Copy the first line of the entries below and every line after it through the line containing "зарплату по вакансиям.". Do not include pictures.

[Rendered images with source text]
= Beginning of Section =
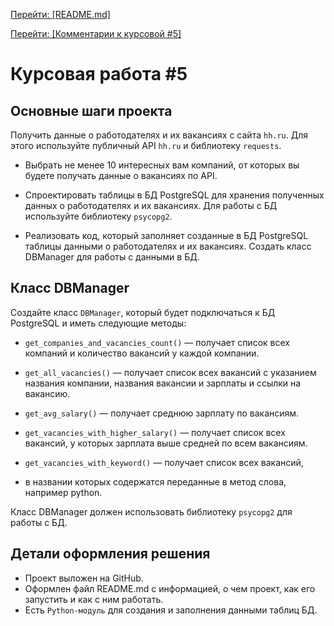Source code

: [Перейти: [README.md]](README.md)

[Перейти: [Комментарии к курсовой #5]](NOTES.md)

# Курсовая работа #5
## Основные шаги проекта

Получить данные о работодателях и их вакансиях с сайта `hh.ru`. Для этого используйте публичный API `hh.ru` и библиотеку 
`requests`.

- Выбрать не менее 10 интересных вам компаний, от которых вы будете получать данные о вакансиях по API.

- Спроектировать таблицы в БД PostgreSQL для хранения полученных данных о работодателях и их вакансиях. 
Для работы с БД используйте библиотеку `psycopg2`.

- Реализовать код, который заполняет созданные в БД PostgreSQL таблицы данными о работодателях и их вакансиях.
Создать класс DBManager для работы с данными в БД.

## Класс DBManager
Создайте класс `DBManager`, который будет подключаться к БД PostgreSQL и иметь следующие методы:

 
- `get_companies_and_vacancies_count()` — получает список всех компаний и количество вакансий у каждой компании.
 
- `get_all_vacancies()` — получает список всех вакансий с указанием названия компании, 
названия вакансии и зарплаты и ссылки на вакансию.
 
- `get_avg_salary()` — получает среднюю зарплату по вакансиям.
 
- `get_vacancies_with_higher_salary()` — получает список всех вакансий, 
у которых зарплата выше средней по всем вакансиям.
 
- `get_vacancies_with_keyword()` — получает список всех вакансий, 
- в названии которых содержатся переданные в метод слова, например python.

Класс DBManager должен использовать библиотеку `psycopg2` для работы с БД.


## Детали оформления решения
- Проект выложен на GitHub.
- Оформлен файл README.md с информацией, о чем проект, как его запустить и как с ним работать.
- Есть `Python-модуль` для создания и заполнения данными таблиц БД.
= End of Section =
Reply to the exercise:
Source code

: [Перейти: [README.md]](README.md)

[Перейти: [Комментарии к курсовой #5]](NOTES.md)

# Курсовая работа #5
## Основные шаги проекта

Получить данные о работодателях и их вакансиях с сайта `hh.ru`. Для этого используйте публичный API `hh.ru` и библиотеку 
`requests`.

- Выбрать не менее 10 интересных вам компаний, от которых вы будете получать данные о вакансиях по API.

- Спроектировать таблицы в БД PostgreSQL для хранения полученных данных о работодателях и их вакансиях. 
Для работы с БД используйте библиотеку `psycopg2`.

- Реализовать код, который заполняет созданные в БД PostgreSQL таблицы данными о работодателях и их вакансиях.
Создать класс DBManager для работы с данными в БД.

## Класс DBManager
Создайте класс `DBManager`, который будет подключаться к БД PostgreSQL и иметь следующие методы:

 
- `get_companies_and_vacancies_count()` — получает список всех компаний и количество вакансий у каждой компании.
 
- `get_all_vacancies()` — получает список всех вакансий с указанием названия компании, 
названия вакансии и зарплаты и ссылки на вакансию.
 
- `get_avg_salary()` — получает среднюю зарплату по вакансиям.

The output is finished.